In a similar report by Forrester titled, “Back Up Your Critical Cloud Data Before It’s Too Late” it was stated that companies were steadily increasing their use of SaaS applications. According to Rachel Dines, the analyst who wrote the report: “As more critical data is deployed in the cloud, it’s time for I&O leaders to be proactive and invest in mitigating these risks instead of waiting for data loss to occur.”
How can I lose data?
Data loss has serious implications for businesses affected. The Cloud Security Alliance list data loss in its top 10 cloud threats. For businesses that sustain data loss, statistics show that 60% of those companies will be out of business within 6 months of the disaster.
We see six main causes of data loss from cloud applications:
- Accidental deletion: While this is the most basic cause of data loss, it’s also the most common.
- Departing employees: As employees leave your organisation, what happens to the data associated with their accounts in your SaaS application? If you need to retain their data, you’ll need to pay ongoing licensing fees for inactive accounts.
- Hackers: Every news cycle brings a new story of a cyberattack. Criminals often target on-premises systems, but ransomware and other malware also impact critical data in SaaS applications.

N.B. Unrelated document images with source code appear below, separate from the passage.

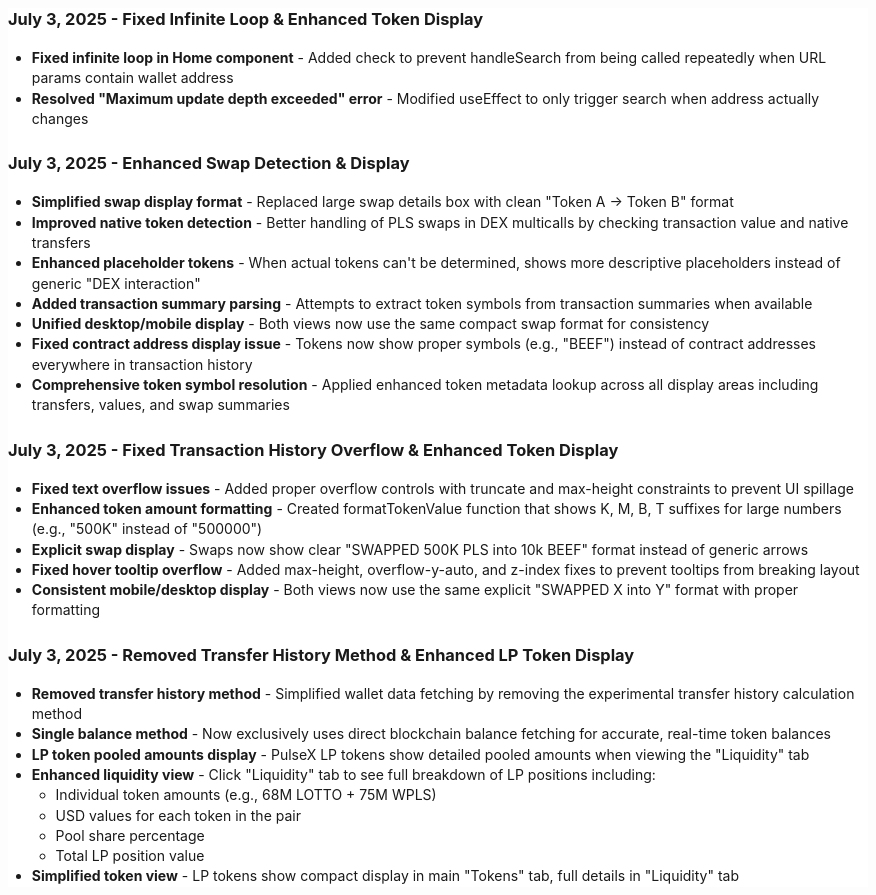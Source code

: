 ### July 3, 2025 - Fixed Infinite Loop & Enhanced Token Display
- **Fixed infinite loop in Home component** - Added check to prevent handleSearch from being called repeatedly when URL params contain wallet address
- **Resolved "Maximum update depth exceeded" error** - Modified useEffect to only trigger search when address actually changes

### July 3, 2025 - Enhanced Swap Detection & Display
- **Simplified swap display format** - Replaced large swap details box with clean "Token A → Token B" format
- **Improved native token detection** - Better handling of PLS swaps in DEX multicalls by checking transaction value and native transfers
- **Enhanced placeholder tokens** - When actual tokens can't be determined, shows more descriptive placeholders instead of generic "DEX interaction"
- **Added transaction summary parsing** - Attempts to extract token symbols from transaction summaries when available
- **Unified desktop/mobile display** - Both views now use the same compact swap format for consistency
- **Fixed contract address display issue** - Tokens now show proper symbols (e.g., "BEEF") instead of contract addresses everywhere in transaction history
- **Comprehensive token symbol resolution** - Applied enhanced token metadata lookup across all display areas including transfers, values, and swap summaries

### July 3, 2025 - Fixed Transaction History Overflow & Enhanced Token Display  
- **Fixed text overflow issues** - Added proper overflow controls with truncate and max-height constraints to prevent UI spillage
- **Enhanced token amount formatting** - Created formatTokenValue function that shows K, M, B, T suffixes for large numbers (e.g., "500K" instead of "500000")
- **Explicit swap display** - Swaps now show clear "SWAPPED 500K PLS into 10k BEEF" format instead of generic arrows
- **Fixed hover tooltip overflow** - Added max-height, overflow-y-auto, and z-index fixes to prevent tooltips from breaking layout
- **Consistent mobile/desktop display** - Both views now use the same explicit "SWAPPED X into Y" format with proper formatting

### July 3, 2025 - Removed Transfer History Method & Enhanced LP Token Display
- **Removed transfer history method** - Simplified wallet data fetching by removing the experimental transfer history calculation method
- **Single balance method** - Now exclusively uses direct blockchain balance fetching for accurate, real-time token balances
- **LP token pooled amounts display** - PulseX LP tokens show detailed pooled amounts when viewing the "Liquidity" tab
- **Enhanced liquidity view** - Click "Liquidity" tab to see full breakdown of LP positions including:
  - Individual token amounts (e.g., 68M LOTTO + 75M WPLS)
  - USD values for each token in the pair
  - Pool share percentage
  - Total LP position value
- **Simplified token view** - LP tokens show compact display in main "Tokens" tab, full details in "Liquidity" tab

- Malicious insiders: Whether it’s a disgruntled employee, a resentful contractor, or some other insider with the intention to do harm, malicious users are another common cause of data loss.
- Rogue applications: What happens when the app that’s supposed to consolidate duplicate records accidentally deletes or corrupts unique records?
- SaaS providers’ prolonged outage: An unexpected, prolonged SaaS provider outage can cripple your business.
How do I prevent data loss from causing business disruption?
We suggest a systematic and layered approach to protecting your company’s data, which involves all or a combination of the following measures:
- Good Data Management Processes
- SaaS Application Training
- Robust Password Policies
- Automated Backup with Easy Recover and Restore
Good data management processes means putting procedures, policies and checklists in place specific to SaaS applications. They could be focused on instances such as times of high-volume data or when users join and leave a company. Users should be thoroughly trained in order to understand the purpose of the application and the role the data plays in the success of the organisation. Passwords should always be robust and changed frequently.
All of these measures help to minimise the instances when data is lost, however, none replace your data once it’s gone. That is why having an automated daily backup such as Datto’s SaaS Protect solution can help businesses “set it and forget it” – and having some type of backup should be critical to your overall cloud strategy. The result is that your information is readily available when you need it, including in an instance of user error and deletion, allowing you to easily restore data with minimal business interruption.